Born: 30 June 1908, United Kingdom
Died: 20 September 1995
Country most active: United Kingdom
Also known as: Helen Monica Jackson

The following is republished with permission from Magnificent Women in Engineering and was written by Nina C. Baker.

If Florence Nightingale was known as the “Lady with the lamp” to the soldiers of the Crimean war, Monica Maurice was well-known in Yorkshire as the “Lady of the lamp” to that county’s coal miners.
Helen Monica Maurice was born in the industrial Midlands of England in 1908. Her father William Maurice’s Wolf Safety Lamp Company made safety lamps for mining and quarrying, having bought the rights to a German design. She had an excellent education, first at Bedales school where she was head girl, and then at the Sorbonne and Hamburg universities, followed by commercial training. She emerged with excellent language and secretarial skills which she put to use assisting her father. Although she was not initially trained as an engineer, it soon became apparent that she was acquiring a technical appreciation of the company’s work and was sent for about a year’s training at Friemann and Wolf factory, from which her father’s firm had the UK rights. She trained in the drawing office, laboratory, machine shops and foundry as well as visiting other industrial sites in Germany at a time when the Nazis were coming to power.
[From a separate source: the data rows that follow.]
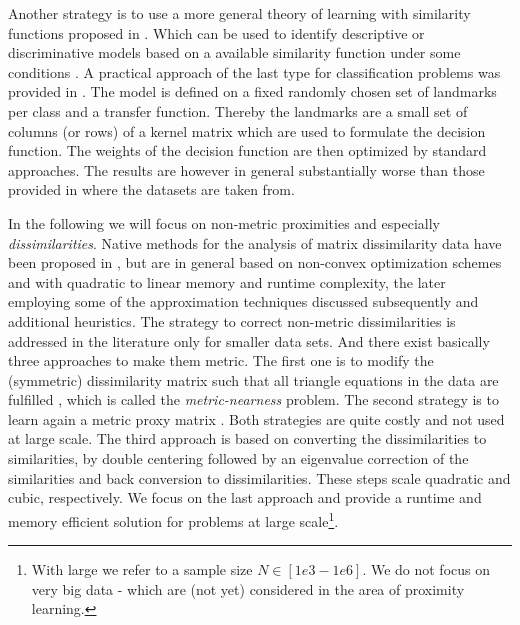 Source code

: \documentclass[twoside,11pt]{article}
\begin{document}
Another strategy is to use a more general theory of learning with similarity functions proposed in \cite{DBLP:journals/ml/BalcanBS08}.
Which can be used to identify descriptive or discriminative models based on a available similarity function under some conditions
\cite{DBLP:conf/nips/KarJ12}. A practical approach of the last type for classification problems was provided in \cite{DBLP:conf/nips/KarJ11}. 
The model is defined on a fixed randomly chosen set of landmarks per class and a transfer function. Thereby the landmarks are a small set of columns
(or rows) of a kernel matrix which are used to formulate the decision function. The weights of the decision
function are then optimized by standard approaches. The results are however in general substantially worse than those provided in 
\cite{DBLP:journals/jmlr/ChenGGRC09} where the datasets are taken from.  


In the following we will focus on non-metric proximities and especially \emph{dissimilarities}. Native methods for the analysis of matrix dissimilarity data 
have been proposed in \cite{DBLP:journals/neco/GraepelO99,Pekalska2005a,DBLP:journals/jmlr/PekalskaPD01,Schleif2012k}, but are in general based on non-convex optimization schemes 
and with quadratic to linear memory and runtime complexity, the later employing some of the approximation techniques discussed subsequently 
and additional heuristics. The strategy to correct non-metric dissimilarities is addressed in the literature only for smaller data sets.  And there exist
basically three approaches to make them metric. The first one is to modify the (symmetric) dissimilarity matrix such that all triangle equations
in the data are fulfilled \cite{DBLP:journals/siammax/BrickellDST08}, which is called the \emph{metric-nearness} problem. The second strategy
is to learn again a metric proxy matrix \cite{Lu30082005}. Both strategies are quite costly and not used at large scale. The third approach 
is based on converting the dissimilarities to similarities, by double centering followed by an eigenvalue correction of the similarities and
back conversion to dissimilarities. These steps scale quadratic and cubic, respectively. We focus on the last approach and provide a runtime
and memory efficient solution for problems at large scale\footnote{With large we refer to a sample size $N \in [1e3-1e6]$. We do not focus
on very big data - which are (not yet) considered in the area of proximity learning.}. 
\end{document}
On her return home she became a director in the family firm and began what would be a 30 year career rising to become managing director of Wolf Lamps. She attended technical conference, published papers and was only the second woman to be elected as a Companion of the Institution of Electrical Engineers. In 1938 became the first and, until 1978 the only, female member of the Association of Mining Electrical Engineers. In 1938 she also married, to a doctor -Dr. Arthur Newton Jackson, with whom she had 3 children. Always known for her sophisticated dress style, her unusual red wedding outfit is now in the Victoria and Albert Museum.
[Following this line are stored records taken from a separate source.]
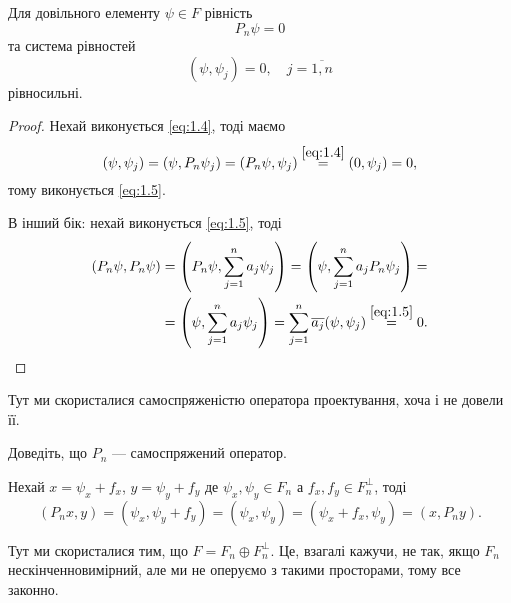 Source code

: \begin{lemma}
    Для довільного елементу $\psi \in F$ рівність
    \begin{equation}
        \label{eq:1.4}
        P_n \psi = 0
    \end{equation}
    та система рівностей
    \begin{equation}
        \label{eq:1.5}
        (\psi, \psi_j) = 0, \quad j = \overline{1, n}
    \end{equation}
    рівносильні.
\end{lemma}
\begin{proof}
    Нехай виконується \eqref{eq:1.4}, тоді маємо 
    \begin{equation*}
        (\psi, \psi_j) = (\psi, P_n \psi_j) = (P_n \psi, \psi_j) \overset{\eqref{eq:1.4}}{=} (0, \psi_j) = 0,
    \end{equation*}
    тому виконується \eqref{eq:1.5}. \medskip
    
    В інший бік: нехай виконується \eqref{eq:1.5}, тоді 
    \begin{equation*}
        \begin{aligned}
            (P_n \psi, P_n \psi) &= \left(P_n \psi, \sum_{j = 1}^n a_j \psi_j \right) = \left(\psi, \sum_{j = 1}^n a_j P_n \psi_j \right) = \\
            &= \left(\psi, \sum_{j = 1}^n a_j \psi_j \right) = \sum_{j = 1}^n \overline{a_j} (\psi, \psi_j) \overset{\eqref{eq:1.5}}{=} 0.
        \end{aligned}
    \end{equation*}
\end{proof}
\begin{remark}
    Тут ми скористалися самоспряженістю оператора проектування, хоча і не довели її.
\end{remark}
\begin{exercise}
    Доведіть, що $P_n$ --- самоспряжений оператор.
\end{exercise}
\begin{solution}
    Нехай $x = \psi_x + f_x$, $y = \psi_y + f_y$ де $\psi_x, \psi_y \in F_n$ а $f_x, f_y \in F_n^\perp$, тоді 
    \begin{equation*}
        (P_n x, y) = (\psi_x, \psi_y + f_y) = (\psi_x, \psi_y) = (\psi_x + f_x, \psi_y) = (x, P_n y).
    \end{equation*}
\end{solution}
\begin{remark}
    Тут ми скористалися тим, що $F = F_n \oplus F_n^\perp$. Це, взагалі кажучи, не так, якщо $F_n$ нескінченновимірний, але ми не оперуємо з такими просторами, тому все законно.
\end{remark}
In the pre-war years she continued to visit industrial contacts in Germany and played an active role in trying to set up an international standard of lighting for mines. The Second World War of course intervened and, with mining becoming an even more essential industry, she was appointed to the British Standards Committees for mine lamps and personal safety wear. At the end of the war, she was part of one of the technical intelligence groups (with the nominal rank of a Lieutenant Colonel) sent into Germany to inspect what was left of its industry and assess it for reconstruction.
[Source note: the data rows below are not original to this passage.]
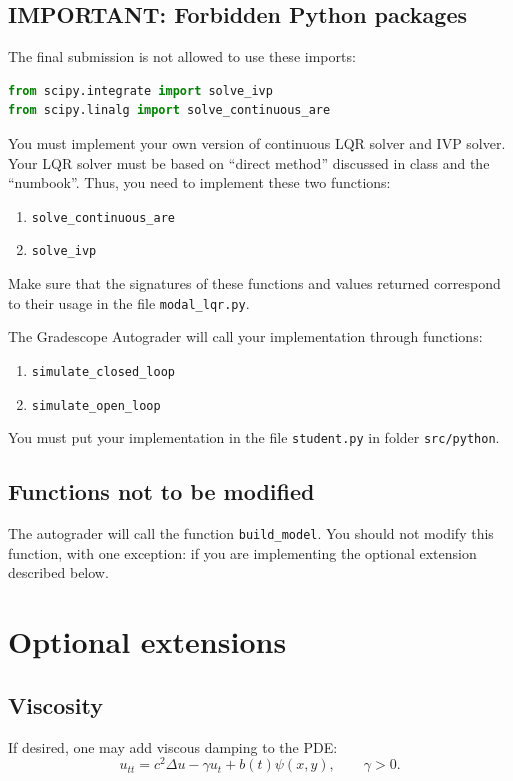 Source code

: \documentclass[11pt]{article}
\begin{document}
\subsection{IMPORTANT: Forbidden Python packages} 
The final submission is not allowed to use these imports:
\begin{lstlisting}[language=Python]
from scipy.integrate import solve_ivp
from scipy.linalg import solve_continuous_are
\end{lstlisting}

You must implement your own version of continuous LQR solver and
IVP solver. Your LQR solver must be based on ``direct method''
discussed in class and the ``numbook''. Thus, you need to implement these
two functions:

\begin{enumerate}
\item \texttt{solve\_continuous\_are}
\item \texttt{solve\_ivp}
\end{enumerate}

Make sure that the signatures of these functions and values returned
correspond to their usage in the file \texttt{modal\_lqr.py}.

The Gradescope Autograder will call your implementation
through functions:

\begin{enumerate}
  \item \texttt{simulate\_closed\_loop}
  \item \texttt{simulate\_open\_loop}
\end{enumerate}

You must put your implementation in the file
\texttt{student.py} in folder \texttt{src/python}.

\subsection{Functions not to be modified}
The autograder will call the function \texttt{build\_model}.
You should not modify this function, with one exception: if
you are implementing the optional extension described below.


\section*{Optional extensions}
\subsection{Viscosity}
If desired, one may add viscous damping to the PDE:
\[u_{tt}=c^2\Delta u - \gamma u_t + b(t)\psi(x,y),\qquad \gamma>0.\]
\end{document}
Monica was an active member of the Women’s Engineering Society and contributed articles on lighting to its journal. As well as her delight in high fashion she was also a lover of fast cars and flying, gaining her pilot’s licence in 1935 and flying from the York Aviation Flying Club. She would often race her Frazer-Nash car at the Donnington circuit, and was friends with other pioneering female pilots of the period, such as Amy Johnson whom she successfully proposed for President of the Women’s Engineering Society.